__Input records__:

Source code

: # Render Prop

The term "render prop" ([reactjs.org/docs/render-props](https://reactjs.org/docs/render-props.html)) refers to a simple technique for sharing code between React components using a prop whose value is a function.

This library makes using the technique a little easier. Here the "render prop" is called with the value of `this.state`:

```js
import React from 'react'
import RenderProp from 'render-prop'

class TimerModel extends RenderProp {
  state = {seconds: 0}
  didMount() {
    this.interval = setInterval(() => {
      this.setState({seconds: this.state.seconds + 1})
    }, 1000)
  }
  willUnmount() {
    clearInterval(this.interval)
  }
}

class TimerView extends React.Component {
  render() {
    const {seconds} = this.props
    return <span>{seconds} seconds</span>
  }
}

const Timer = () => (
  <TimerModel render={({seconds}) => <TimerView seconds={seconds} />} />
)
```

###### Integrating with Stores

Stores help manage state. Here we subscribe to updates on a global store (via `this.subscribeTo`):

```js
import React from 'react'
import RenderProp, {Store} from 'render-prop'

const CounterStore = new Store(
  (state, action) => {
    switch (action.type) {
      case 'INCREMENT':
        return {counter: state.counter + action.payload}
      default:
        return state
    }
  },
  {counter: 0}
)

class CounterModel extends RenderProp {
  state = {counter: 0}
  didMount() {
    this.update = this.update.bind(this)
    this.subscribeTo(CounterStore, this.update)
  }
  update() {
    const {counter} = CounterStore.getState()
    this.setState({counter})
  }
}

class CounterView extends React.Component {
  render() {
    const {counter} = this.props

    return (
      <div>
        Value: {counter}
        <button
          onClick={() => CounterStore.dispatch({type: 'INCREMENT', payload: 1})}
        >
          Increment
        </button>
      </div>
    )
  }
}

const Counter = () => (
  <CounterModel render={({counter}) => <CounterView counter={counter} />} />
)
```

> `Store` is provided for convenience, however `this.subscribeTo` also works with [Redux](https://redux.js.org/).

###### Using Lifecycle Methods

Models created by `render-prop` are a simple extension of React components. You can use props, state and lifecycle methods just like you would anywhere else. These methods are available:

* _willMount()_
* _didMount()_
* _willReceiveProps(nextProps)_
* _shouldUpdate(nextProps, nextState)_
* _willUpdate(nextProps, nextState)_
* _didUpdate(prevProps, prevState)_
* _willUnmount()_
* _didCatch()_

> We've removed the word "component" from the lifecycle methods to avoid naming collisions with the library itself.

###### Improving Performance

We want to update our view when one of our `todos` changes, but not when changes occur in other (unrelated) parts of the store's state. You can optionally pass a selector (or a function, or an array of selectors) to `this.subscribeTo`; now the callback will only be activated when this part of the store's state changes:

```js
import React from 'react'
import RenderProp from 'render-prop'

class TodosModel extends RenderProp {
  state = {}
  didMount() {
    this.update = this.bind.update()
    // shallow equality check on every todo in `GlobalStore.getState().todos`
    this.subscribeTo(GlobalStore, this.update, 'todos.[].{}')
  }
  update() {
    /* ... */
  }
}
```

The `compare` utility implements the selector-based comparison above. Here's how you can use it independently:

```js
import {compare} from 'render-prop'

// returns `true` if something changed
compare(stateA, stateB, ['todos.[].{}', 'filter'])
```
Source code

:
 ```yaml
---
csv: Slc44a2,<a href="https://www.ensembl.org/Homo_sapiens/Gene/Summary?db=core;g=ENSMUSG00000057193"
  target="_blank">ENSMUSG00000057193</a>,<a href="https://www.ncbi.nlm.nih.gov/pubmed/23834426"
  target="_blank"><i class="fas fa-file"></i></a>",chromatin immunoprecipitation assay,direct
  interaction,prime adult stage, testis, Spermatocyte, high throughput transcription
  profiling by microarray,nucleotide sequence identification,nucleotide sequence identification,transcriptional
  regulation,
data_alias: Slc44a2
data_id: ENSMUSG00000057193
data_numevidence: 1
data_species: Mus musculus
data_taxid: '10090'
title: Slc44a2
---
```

__What you should do__:
Each record above must be given again exactly as written.

__Response__:
Source code

: # Render Prop

The term "render prop" ([reactjs.org/docs/render-props](https://reactjs.org/docs/render-props.html)) refers to a simple technique for sharing code between React components using a prop whose value is a function.

This library makes using the technique a little easier. Here the "render prop" is called with the value of `this.state`:

```js
import React from 'react'
import RenderProp from 'render-prop'

class TimerModel extends RenderProp {
  state = {seconds: 0}
  didMount() {
    this.interval = setInterval(() => {
      this.setState({seconds: this.state.seconds + 1})
    }, 1000)
  }
  willUnmount() {
    clearInterval(this.interval)
  }
}

class TimerView extends React.Component {
  render() {
    const {seconds} = this.props
    return <span>{seconds} seconds</span>
  }
}

const Timer = () => (
  <TimerModel render={({seconds}) => <TimerView seconds={seconds} />} />
)
```

###### Integrating with Stores

Stores help manage state. Here we subscribe to updates on a global store (via `this.subscribeTo`):

```js
import React from 'react'
import RenderProp, {Store} from 'render-prop'

const CounterStore = new Store(
  (state, action) => {
    switch (action.type) {
      case 'INCREMENT':
        return {counter: state.counter + action.payload}
      default:
        return state
    }
  },
  {counter: 0}
)

class CounterModel extends RenderProp {
  state = {counter: 0}
  didMount() {
    this.update = this.update.bind(this)
    this.subscribeTo(CounterStore, this.update)
  }
  update() {
    const {counter} = CounterStore.getState()
    this.setState({counter})
  }
}

class CounterView extends React.Component {
  render() {
    const {counter} = this.props

    return (
      <div>
        Value: {counter}
        <button
          onClick={() => CounterStore.dispatch({type: 'INCREMENT', payload: 1})}
        >
          Increment
        </button>
      </div>
    )
  }
}

const Counter = () => (
  <CounterModel render={({counter}) => <CounterView counter={counter} />} />
)
```

> `Store` is provided for convenience, however `this.subscribeTo` also works with [Redux](https://redux.js.org/).

###### Using Lifecycle Methods

Models created by `render-prop` are a simple extension of React components. You can use props, state and lifecycle methods just like you would anywhere else. These methods are available:

* _willMount()_
* _didMount()_
* _willReceiveProps(nextProps)_
* _shouldUpdate(nextProps, nextState)_
* _willUpdate(nextProps, nextState)_
* _didUpdate(prevProps, prevState)_
* _willUnmount()_
* _didCatch()_

> We've removed the word "component" from the lifecycle methods to avoid naming collisions with the library itself.

###### Improving Performance

We want to update our view when one of our `todos` changes, but not when changes occur in other (unrelated) parts of the store's state. You can optionally pass a selector (or a function, or an array of selectors) to `this.subscribeTo`; now the callback will only be activated when this part of the store's state changes:

```js
import React from 'react'
import RenderProp from 'render-prop'

class TodosModel extends RenderProp {
  state = {}
  didMount() {
    this.update = this.bind.update()
    // shallow equality check on every todo in `GlobalStore.getState().todos`
    this.subscribeTo(GlobalStore, this.update, 'todos.[].{}')
  }
  update() {
    /* ... */
  }
}
```

The `compare` utility implements the selector-based comparison above. Here's how you can use it independently:

```js
import {compare} from 'render-prop'

// returns `true` if something changed
compare(stateA, stateB, ['todos.[].{}', 'filter'])
```
Source code

:
 ```yaml
---
csv: Slc44a2,<a href="https://www.ensembl.org/Homo_sapiens/Gene/Summary?db=core;g=ENSMUSG00000057193"
  target="_blank">ENSMUSG00000057193</a>,<a href="https://www.ncbi.nlm.nih.gov/pubmed/23834426"
  target="_blank"><i class="fas fa-file"></i></a>",chromatin immunoprecipitation assay,direct
  interaction,prime adult stage, testis, Spermatocyte, high throughput transcription
  profiling by microarray,nucleotide sequence identification,nucleotide sequence identification,transcriptional
  regulation,
data_alias: Slc44a2
data_id: ENSMUSG00000057193
data_numevidence: 1
data_species: Mus musculus
data_taxid: '10090'
title: Slc44a2
---
```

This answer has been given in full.